The Dingle Memorial Tower is a large, four-sided, slightly-tapered structure situated in a prominent location on a knoll, overlooking the shores of the North West Arm of Halifax in the Canadian province of Nova Scotia. On Natal Day this year, we went and explored the Tower and its beautiful surroundings to celebrate its 100th birthday.
Donated by Sir Sandford Fleming to the people of Halifax in 1908, the 95-acre park consists of wooded and open areas, a hilly terrain, saltwater frontage on the arm, large freshwater ponds, numerous paths, small beaches, and the Dingle Memorial Tower.
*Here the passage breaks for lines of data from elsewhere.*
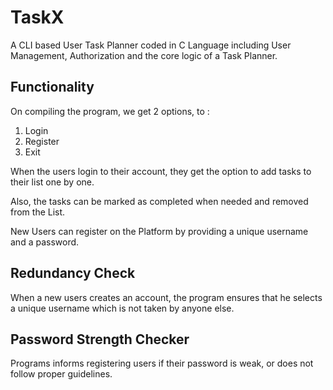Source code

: # TaskX
A CLI based User Task Planner coded in C Language including User Management, Authorization
and the core logic of a Task Planner.

## Functionality
On compiling the program, we get 2 options, to :
1. Login
2. Register
3. Exit

When the users login to their account, they get the option to 
add tasks to their list one by one.

Also, the tasks can be marked as completed when needed and removed
from the List.

New Users can register on the Platform by providing a unique username and a password.

## Redundancy Check
When a new users creates an account, the program ensures that he selects a unique 
username which is not taken by anyone else.

## Password Strength Checker
Programs informs registering users if their password is weak, or does not
follow proper guidelines.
The Tower was finished in 1912, and is a prominent local landmark and a popular spot for wedding pictures.
Sir Sandford Fleming was quite a prominent figure in Canadian history, everything from designing the first postage stamp to being Engineer in Chief for the Canadian Pacific Railway. He became internationally famous for establishing Universal Stardard Time, which was universally adopted in 1884.
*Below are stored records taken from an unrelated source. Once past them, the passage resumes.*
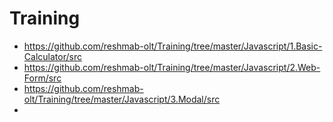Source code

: 
# Training

* https://github.com/reshmab-olt/Training/tree/master/Javascript/1.Basic-Calculator/src
* https://github.com/reshmab-olt/Training/tree/master/Javascript/2.Web-Form/src
* https://github.com/reshmab-olt/Training/tree/master/Javascript/3.Modal/src
*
The donation of the land to the people of Halifax was made to commemorate the 150th anniversary of the establishment of the representative government in Nova Scotia in 1758. Fleming’s proposal to construct a memorial tower was endorsed by the City of Halifax and the local Canadian Club who raised funds for the tower. Donations were received from many places within the Empire and plaques commemorating the gifts, and stones from the countries of the Empire, were placed on the interior walls. The site is of heritage value due to the long-standing public use of the park for recreation and leisure.
The tower itself is made from granite and ironstone from a quarry in the nearby Purcells Cove, and the top is made from copper. Two large, bronze, lions located at the foot of the tower might look familiar if you’ve ever visited Trafalgar Square. They were donated by the Royal Colonial Institute of London in 1913, and were designed by British sculptor Albert Brucejoy whose design was influenced by the monumental lions at Trafalgar Square in London.
After visiting and learning about the Tower, we took it easy and drove down by the water for awhile, eventually stopping and getting ice cream in a spot probably close to where they got the materials to make the tower, finished 100 years ago.
Some information taken from Historic Places.ca.